In pochi minuti la tragedia è conclusa: non ci sono più strade, non c’è più la ferrovia, non ci sono più le linee di comunicazione perché telefono e telegrafo sono stati inghottiti dalla furia delle acque. Sono scomparsi gli animali, insieme ai campi coltivati. Su tutto si stende una pesante coperta di fango.

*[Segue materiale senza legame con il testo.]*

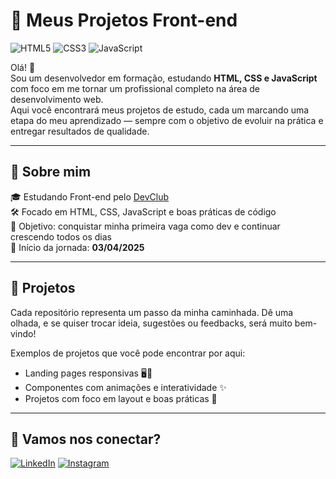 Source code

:# 🚀 Meus Projetos Front-end

![HTML5](https://img.shields.io/badge/HTML5-E34F26?style=for-the-badge&logo=html5&logoColor=white)
![CSS3](https://img.shields.io/badge/CSS3-1572B6?style=for-the-badge&logo=css3&logoColor=white)
![JavaScript](https://img.shields.io/badge/JavaScript-F7DF1E?style=for-the-badge&logo=javascript&logoColor=black)

Olá! 👋  
Sou um desenvolvedor em formação, estudando **HTML, CSS e JavaScript** com foco em me tornar um profissional completo na área de desenvolvimento web.  
Aqui você encontrará meus projetos de estudo, cada um marcando uma etapa do meu aprendizado — sempre com o objetivo de evoluir na prática e entregar resultados de qualidade.

---

## 🌱 Sobre mim

🎓 Estudando Front-end pelo [DevClub](https://devclub.com.br)  
🛠️ Focado em HTML, CSS, JavaScript e boas práticas de código  
🎯 Objetivo: conquistar minha primeira vaga como dev e continuar crescendo todos os dias  
📆 Início da jornada: **03/04/2025**

---

## 📁 Projetos

Cada repositório representa um passo da minha caminhada. Dê uma olhada, e se quiser trocar ideia, sugestões ou feedbacks, será muito bem-vindo!

Exemplos de projetos que você pode encontrar por aqui:

- Landing pages responsivas 🖥️📱  
- Componentes com animações e interatividade ✨  
- Projetos com foco em layout e boas práticas 📐  

---

## 🤝 Vamos nos conectar?

[![LinkedIn](https://img.shields.io/badge/-LinkedIn-0A66C2?style=for-the-badge&logo=linkedin&logoColor=white)]([https://www.linkedin.com/](https://www.linkedin.com/in/alexandre-bezerra-85b4b0172/))  
[![Instagram](https://img.shields.io/badge/-Instagram-E4405F?style=for-the-badge&logo=instagram&logoColor=white)]([https://www.instagram.com/](https://www.instagram.com/xanndb/?hl=pt-br))  

<!-- Atualize os links acima com os seus! -->

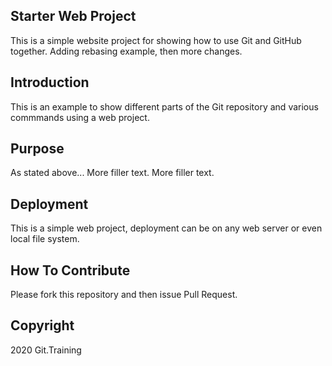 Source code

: ## Starter Web Project

This is a simple website project for showing how to use Git and GitHub together. Adding rebasing example, then more changes.

## Introduction

This is an example to show different parts of the Git repository and various commmands using a web project.

## Purpose

As stated above... More filler text. More filler text.

## Deployment

This is a simple web project, deployment can be on any web server or even local file system.

## How To Contribute

Please fork this repository and then issue Pull Request.

## Copyright

2020 Git.Training
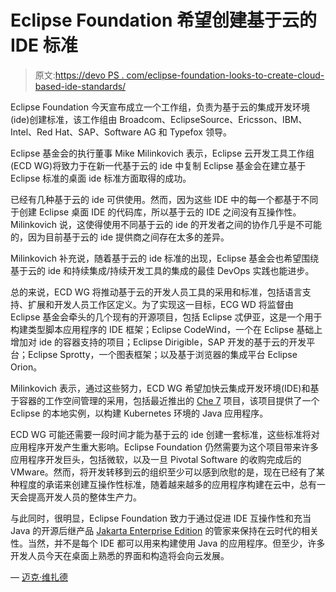 # Eclipse Foundation 希望创建基于云的 IDE 标准

> 原文:[https://devo PS . com/eclipse-foundation-looks-to-create-cloud-based-ide-standards/](https://devops.com/eclipse-foundation-looks-to-create-cloud-based-ide-standards/)

Eclipse Foundation 今天宣布成立一个工作组，负责为基于云的集成开发环境(ide)创建标准，该工作组由 Broadcom、EclipseSource、Ericsson、IBM、Intel、Red Hat、SAP、Software AG 和 Typefox 领导。

Eclipse 基金会的执行董事 Mike Milinkovich 表示，Eclipse 云开发工具工作组(ECD WG)将致力于在新一代基于云的 ide 中复制 Eclipse 基金会在建立基于 Eclipse 标准的桌面 ide 标准方面取得的成功。

已经有几种基于云的 ide 可供使用。然而，因为这些 IDE 中的每一个都基于不同于创建 Eclipse 桌面 IDE 的代码库，所以基于云的 IDE 之间没有互操作性。Milinkovich 说，这使得使用不同基于云的 ide 的开发者之间的协作几乎是不可能的，因为目前基于云的 ide 提供商之间存在太多的差异。

Milinkovich 补充说，随着基于云的 ide 标准的出现，Eclipse 基金会也希望围绕基于云的 ide 和持续集成/持续开发工具的集成的最佳 DevOps 实践也能进步。

总的来说，ECD WG 将推动基于云的开发人员工具的采用和标准，包括语言支持、扩展和开发人员工作区定义。为了实现这一目标，ECG WD 将监督由 Eclipse 基金会牵头的几个现有的开源项目，包括 Eclipse 忒伊亚，这是一个用于构建类型脚本应用程序的 IDE 框架；Eclipse CodeWind，一个在 Eclipse 基础上增加对 ide 的容器支持的项目；Eclipse Dirigible，SAP 开发的基于云的开发平台；Eclipse Sprotty，一个图表框架；以及基于浏览器的集成平台 Eclipse Orion。

Milinkovich 表示，通过这些努力，ECD WG 希望加快云集成开发环境(IDE)和基于容器的工作空间管理的采用，包括最近推出的 [Che 7](https://containerjournal.com/topics/container-ecosystems/eclipse-foundation-brings-java-ide-to-kubernetes/) 项目，该项目提供了一个 Eclipse 的本地实例，以构建 Kubernetes 环境的 Java 应用程序。

ECD WG 可能还需要一段时间才能为基于云的 ide 创建一套标准，这些标准将对应用程序开发产生重大影响。Eclipse Foundation 仍然需要为这个项目带来许多应用程序开发巨头，包括微软，以及一旦 Pivotal Software 的收购完成后的 VMware。然而，将开发转移到云的组织至少可以感到欣慰的是，现在已经有了某种程度的承诺来创建互操作性标准，随着越来越多的应用程序构建在云中，总有一天会提高开发人员的整体生产力。

与此同时，很明显，Eclipse Foundation 致力于通过促进 IDE 互操作性和充当 Java 的开源后继产品 [Jakarta Enterprise Edition](https://devops.com/eclipse-foundation-delivers-on-jakarta-ee-promise/) 的管家来保持在云时代的相关性。当然，并不是每个 IDE 都可以用来构建使用 Java 的应用程序。但至少，许多开发人员今天在桌面上熟悉的界面和构造将会向云发展。

— [迈克·维扎德](https://devops.com/author/mike-vizard/) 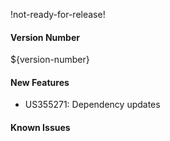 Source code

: !not-ready-for-release!

#### Version Number
${version-number}

#### New Features
- US355271: Dependency updates

#### Known Issues
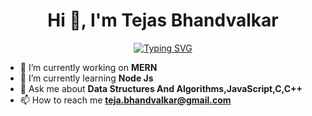 <h1 align="center">Hi 👋, I'm Tejas Bhandvalkar</h1>
<p align="center">
<!--   <a href="https://github.com/DenverCoder1/readme-typing-svg"><img src=""></a> -->
  <a href="https://git.io/typing-svg"><img src="https://readme-typing-svg.herokuapp.com?font=Fira+Code&duration=3000&pause=500&center=true&vCenter=true&width=435&lines=Web+Development;Data+Structures+%26+Algorithms+%7C+C+%7CC%2B%2B" alt="Typing SVG" /></a>
</p>

- 🔭 I’m currently working on **MERN**
- 🌱 I’m currently learning **Node Js**
- 💬 Ask me about **Data Structures And Algorithms,JavaScript,C,C++**
- 📫 How to reach me **teja.bhandvalkar@gmail.com**
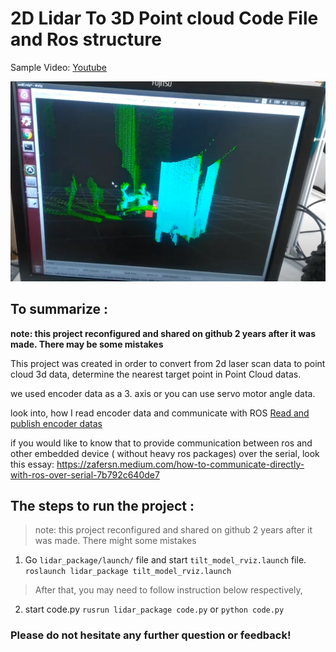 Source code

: # 2D Lidar To 3D Point cloud Code File and Ros structure

Sample Video: [Youtube](https://youtu.be/Dk-FqrwyLrM)

![Point Cloud](/resources/picture/youtubepng.PNG)




## To summarize :

**note: this project reconfigured and shared on github 2 years after it was made. There may be some mistakes**

This project was created in order to convert from 2d laser scan data to point cloud 3d data, determine the nearest target point in Point Cloud datas.

we used encoder data as a 3. axis or you can use servo motor angle data.

look into, how I read encoder data and communicate with ROS [Read and publish encoder datas](https://github.com/zafersn/ROS-LaserScan-To-Pointcloud-Odometry/blob/master//resources/arduino-code/pozisyon_control.ino)

if you would like to know that to provide communication between ros and other embedded device ( without heavy ros packages) over the serial, look this essay: https://zafersn.medium.com/how-to-communicate-directly-with-ros-over-serial-7b792c640de7

## The steps to run the project :

> note: this project reconfigured and shared on github 2 years after it was made. There might some mistakes

1. Go `lidar_package/launch/` file and start `tilt_model_rviz.launch` file. `roslaunch lidar_package tilt_model_rviz.launch`

> After that, you may need to follow instruction below respectively,

2. start code.py `rusrun lidar_package code.py` or `python code.py`


### Please do not hesitate any further question or feedback!




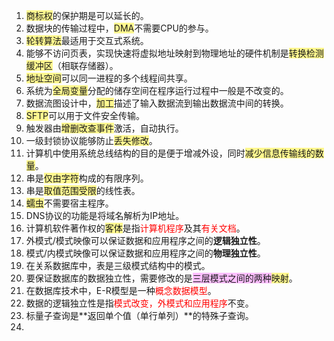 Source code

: 1. <span style="background:#fff88f">商标权</span>的保护期是可以延长的。
2. 数据块的传输过程中，<span style="background:#fff88f">DMA</span>不需要CPU的参与。
3. <span style="background:#fff88f">轮转算法</span>最适用于交互式系统。
4. 能够不访问页表，实现快速将虚拟地址映射到物理地址的硬件机制是<span style="background:#fff88f">转换检测缓冲区</span>（相联存储器）。
5. <span style="background:#fff88f">地址空间</span>可以同一进程的多个线程间共享。
6. 系统为<span style="background:#fff88f">全局变量</span>分配的储存空间在程序运行过程中一般是不改变的。
7. 数据流图设计中，<span style="background:#fff88f">加工</span>描述了输入数据流到输出数据流中间的转换。
8. <span style="background:#fff88f">SFTP</span>可以用于文件安全传输。
9. 触发器由<span style="background:#fff88f">增删改查事件</span>激活，自动执行。
10. 一级封锁协议能够防止<span style="background:#fff88f">丢失修改</span>。
11. 计算机中使用系统总线结构的目的是便于增减外设，同时<span style="background:#fff88f">减少信息传输线的数量</span>。
12. 串是<span style="background:#fff88f">仅由字符</span>构成的有限序列。
13. 串是<span style="background:#fff88f">取值范围受限</span>的线性表。
14. <span style="background:#fff88f">蠕虫</span>不需要宿主程序。
15. DNS协议的功能是将域名解析为IP地址。
16. 计算机软件著作权的<span style="background:#fff88f">客体</span>是指<font color="#ff0000">计算机程序</font>及其<font color="#ff0000">有关文档</font>。
17. 外模式/模式映像可以保证数据和应用程序之间的**逻辑独立性**。  
18. 模式/内模式映像可以保证数据和应用程序之间的**物理独立性**。  
19. 在关系数据库中，表是三级模式结构中的模式。
20. 要保证数据库的数据独立性，需要修改的是<span style="background:#fdbfff">三层模式之间的两种</span><span style="background:#fff88f">映射</span>。
21. 在数据库技术中，E-R模型是一种<font color="#ff0000">概念数据模型</font>。
22. 数据的逻辑独立性是指<font color="#ff0000">模式改变，外模式和应用程序</font>不变。
23. 标量子查询是**返回单个值（单行单列）​**的特殊子查询。
24. 
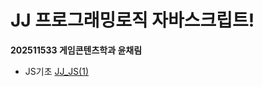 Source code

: # JJ 프로그래밍로직 자바스크립트!
**202511533 게임콘텐츠학과 윤채림**
* JS기초
[JJ_JS(1)](https://github.com/yooneunseon/JJ_JavaScript/blob/main/JJ_JS(1).js)
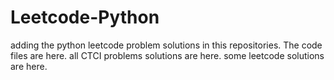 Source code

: # Leetcode-Python
adding the python leetcode problem solutions in this repositories. 
The code files are here.
all CTCI problems solutions are here.
some leetcode solutions are here.





























































































































































































































































































































































































































































































































































































































































































































































































































































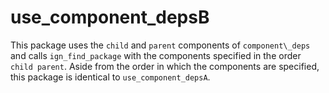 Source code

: # use\_component\_depsB

This package uses the `child` and `parent` components of `component\_deps`
and calls `ign_find_package` with the components specified
in the order `child parent`.
Aside from the order in which the components are specified,
this package is identical to `use_component_depsA`.
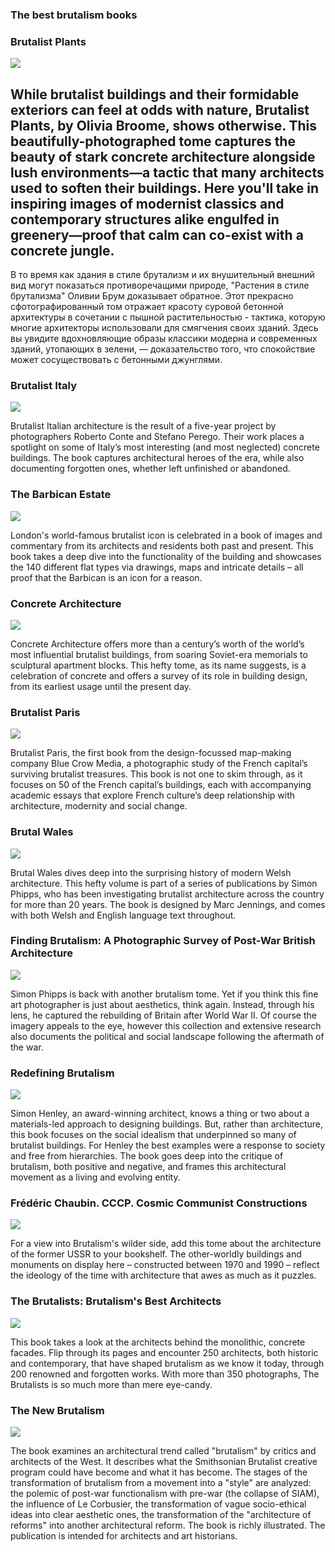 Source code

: ###  The best brutalism books

###  Brutalist Plants
<img src="https://cdn.mos.cms.futurecdn.net/BgYQUB6A4x8Hqc4oDtn6aj-1024-80.jpg.webp"/>

While brutalist buildings and their formidable exteriors can feel at odds with nature, Brutalist Plants, by Olivia Broome, shows otherwise. This beautifully-photographed tome captures the beauty of stark concrete architecture alongside lush environments—a tactic that many architects used to soften their buildings. Here you'll take in inspiring images of modernist classics and contemporary structures alike engulfed in greenery—proof that calm can co-exist with a concrete jungle.
---
В то время как здания в стиле брутализм и их внушительный внешний вид могут показаться противоречащими природе, "Растения в стиле брутализма" Оливии Брум доказывает обратное. Этот прекрасно сфотографированный том отражает красоту суровой бетонной архитектуры в сочетании с пышной растительностью - тактика, которую многие архитекторы использовали для смягчения своих зданий. Здесь вы увидите вдохновляющие образы классики модерна и современных зданий, утопающих в зелени, — доказательство того, что спокойствие может сосуществовать с бетонными джунглями.

###  Brutalist Italy
<img src="https://cdn.mos.cms.futurecdn.net/BDdmepHTieYbeuiyYqWFvG-1024-80.jpg.webp"/>

Brutalist Italian architecture is the result of a five-year project by photographers Roberto Conte and Stefano Perego. Their work places a spotlight on some of Italy’s most interesting (and most neglected) concrete buildings. The book captures architectural heroes of the era, while also documenting forgotten ones, whether left unfinished or abandoned.

###  The Barbican Estate
<img src="https://cdn.mos.cms.futurecdn.net/2XYgYpaBux9PmtktB9quDb-1024-80.png.webp"/>

London's world-famous brutalist icon is celebrated in a book of images and commentary from its architects and residents both past and present. This book takes a deep dive into the functionality of the building and showcases the 140 different flat types via drawings, maps and intricate details – all proof that the Barbican is an icon for a reason.

###  Concrete Architecture
<img src="https://cdn.mos.cms.futurecdn.net/8fcarowaJT34cuFFHah2dT-1024-80.jpg.webp"/>

Concrete Architecture offers more than a century’s worth of the world’s most influential brutalist buildings, from soaring Soviet-era memorials to sculptural apartment blocks. This hefty tome, as its name suggests, is a celebration of concrete and offers a survey of its role in building design, from its earliest usage until the present day.

###  Brutalist Paris
<img src="https://cdn.mos.cms.futurecdn.net/NCCwoF8mC4tFb3d377TZrG-1024-80.jpg.webp"/>

Brutalist Paris, the first book from the design-focussed map-making company Blue Crow Media, a photographic study of the French capital’s surviving brutalist treasures. This book is not one to skim through, as it focuses on 50 of the French capital’s buildings, each with accompanying academic essays that explore French culture’s deep relationship with architecture, modernity and social change.

###  Brutal Wales
<img src="https://cdn.mos.cms.futurecdn.net/B3KsXCYVucSXEyNwBAQ2an-1024-80.jpg.webp"/>

Brutal Wales dives deep into the surprising history of modern Welsh architecture. This hefty volume is part of a series of publications by Simon Phipps, who has been investigating brutalist architecture across the country for more than 20 years. The book is designed by Marc Jennings, and comes with both Welsh and English language text throughout.

###  Finding Brutalism: A Photographic Survey of Post-War British Architecture
<img src="https://cdn.mos.cms.futurecdn.net/6giQgkTpvkDmnpaYXZ6FR8-1024-80.jpg.webp"/>

Simon Phipps is back with another brutalism tome. Yet if you think this fine art photographer is just about aesthetics, think again. Instead, through his lens, he captured the rebuilding of Britain after World War II. Of course the imagery appeals to the eye, however this collection and extensive research also documents the political and social landscape following the aftermath of the war.

###  Redefining Brutalism
<img src="https://cdn.mos.cms.futurecdn.net/QbfFmCZY6qjP6qKN4NBtpm-1024-80.jpg.webp"/>

Simon Henley, an award-winning architect, knows a thing or two about a materials-led approach to designing buildings. But, rather than architecture, this book focuses on the social idealism that underpinned so many of brutalist buildings. For Henley the best examples were a response to society and free from hierarchies. The book goes deep into the critique of brutalism, both positive and negative, and frames this architectural movement as a living and evolving entity.

###  Frédéric Chaubin. CCCP. Cosmic Communist Constructions
<img src="https://cdn.mos.cms.futurecdn.net/KWGF7Krj9BMdvHp3eWJALE-1024-80.png.webp"/>

For a view into Brutalism's wilder side, add this tome about the architecture of the former USSR to your bookshelf. The other-worldly buildings and monuments on display here – constructed between 1970 and 1990 – reflect the ideology of the time with architecture that awes as much as it puzzles.

###  The Brutalists: Brutalism's Best Architects
<img src="https://cdn.mos.cms.futurecdn.net/JgVh57Wa2xmZ5gJyXtRb35-1024-80.jpg.webp"/>

This book takes a look at the architects behind the monolithic, concrete facades. Flip through its pages and encounter 250 architects, both historic and contemporary, that have shaped brutalism as we know it today, through 200 renowned and forgotten works. With more than 350 photographs, The Brutalists is so much more than mere eye-candy.

###  The New Brutalism
<img src="https://books.totalarch.com/files/title/5521.jpg"/>

The book examines an architectural trend called "brutalism" by critics and architects of the West. It describes what the Smithsonian Brutalist creative program could have become and what it has become. The stages of the transformation of brutalism from a movement into a "style" are analyzed: the polemic of post-war functionalism with pre-war (the collapse of SIAM), the influence of Le Corbusier, the transformation of vague socio-ethical ideas into clear aesthetic ones, the transformation of the "architecture of reforms" into another architectural reform. The book is richly illustrated. The publication is intended for architects and art historians.
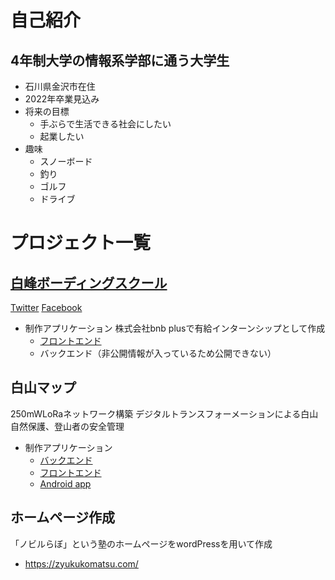 # 自己紹介
## 4年制大学の情報系学部に通う大学生
- 石川県金沢市在住
- 2022年卒業見込み
- 将来の目標
    - 手ぶらで生活できる社会にしたい
    - 起業したい
- 趣味
    - スノーボード
    - 釣り
    - ゴルフ
    - ドライブ

# プロジェクト一覧 
## [白峰ボーディングスクール](https://shiramine-bs.link/)
 [Twitter](https://twitter.com/Shiramine_Bs)
 [Facebook](https://www.facebook.com/shiramine.bs)
- 制作アプリケーション
    株式会社bnb plusで有給インターンシップとして作成
    - [フロントエンド](https://github.com/bnbplus/shiramine-frontend)
    - バックエンド（非公開情報が入っているため公開できない）

## 白山マップ
250mWLoRaネットワーク構築
デジタルトランスフォーメーションによる白山自然保護、登山者の安全管理
- 制作アプリケーション
    - [バックエンド](https://github.com/hakusanmap/hakusanmap-frontend)
    - [フロントエンド](https://github.com/hakusanmap/hakusanmap-frontend)
    - [Android app](https://github.com/hakusanmap/AndroidApp)
## ホームページ作成
「ノビルらぼ」という塾のホームページをwordPressを用いて作成
- https://zyukukomatsu.com/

Alle prime luci dell'alba l'incubo, che aveva ossessionato da parecchi anni la gente del posto, divenne realtà. Gli occhi dei sopravvissuti poterono contemplare quanto l'imprevedibilità della natura, unita alla piccolezza umana, seppe produrre. La perdita di quasi duemila vittime stabilì un nefasto primato nella storia italiana e mondiale.

La diga più alta al mondo

Negli anni ‘40 la Società Adriatica per l’Energia Elettrica, impresa privata veneziana fondata dal conte Giuseppe Volpi di Misurata agli inizi del 1900, ebbe l’idea di creare un bacino idroelettrico in quella zona.

 

Il progetto era quello di sfruttare la forza dell’acqua con la realizzazione di quella che all’epoca, con i suoi 265 metri di altezza, fu definitiva “la diga più alta del mondo”. Il progetto della diga del Vajont venne a far parte del cosiddetto “Grande Vajont”, un complesso che riuniva e collegava diversi bacini idroelettrici nelle valli circostanti.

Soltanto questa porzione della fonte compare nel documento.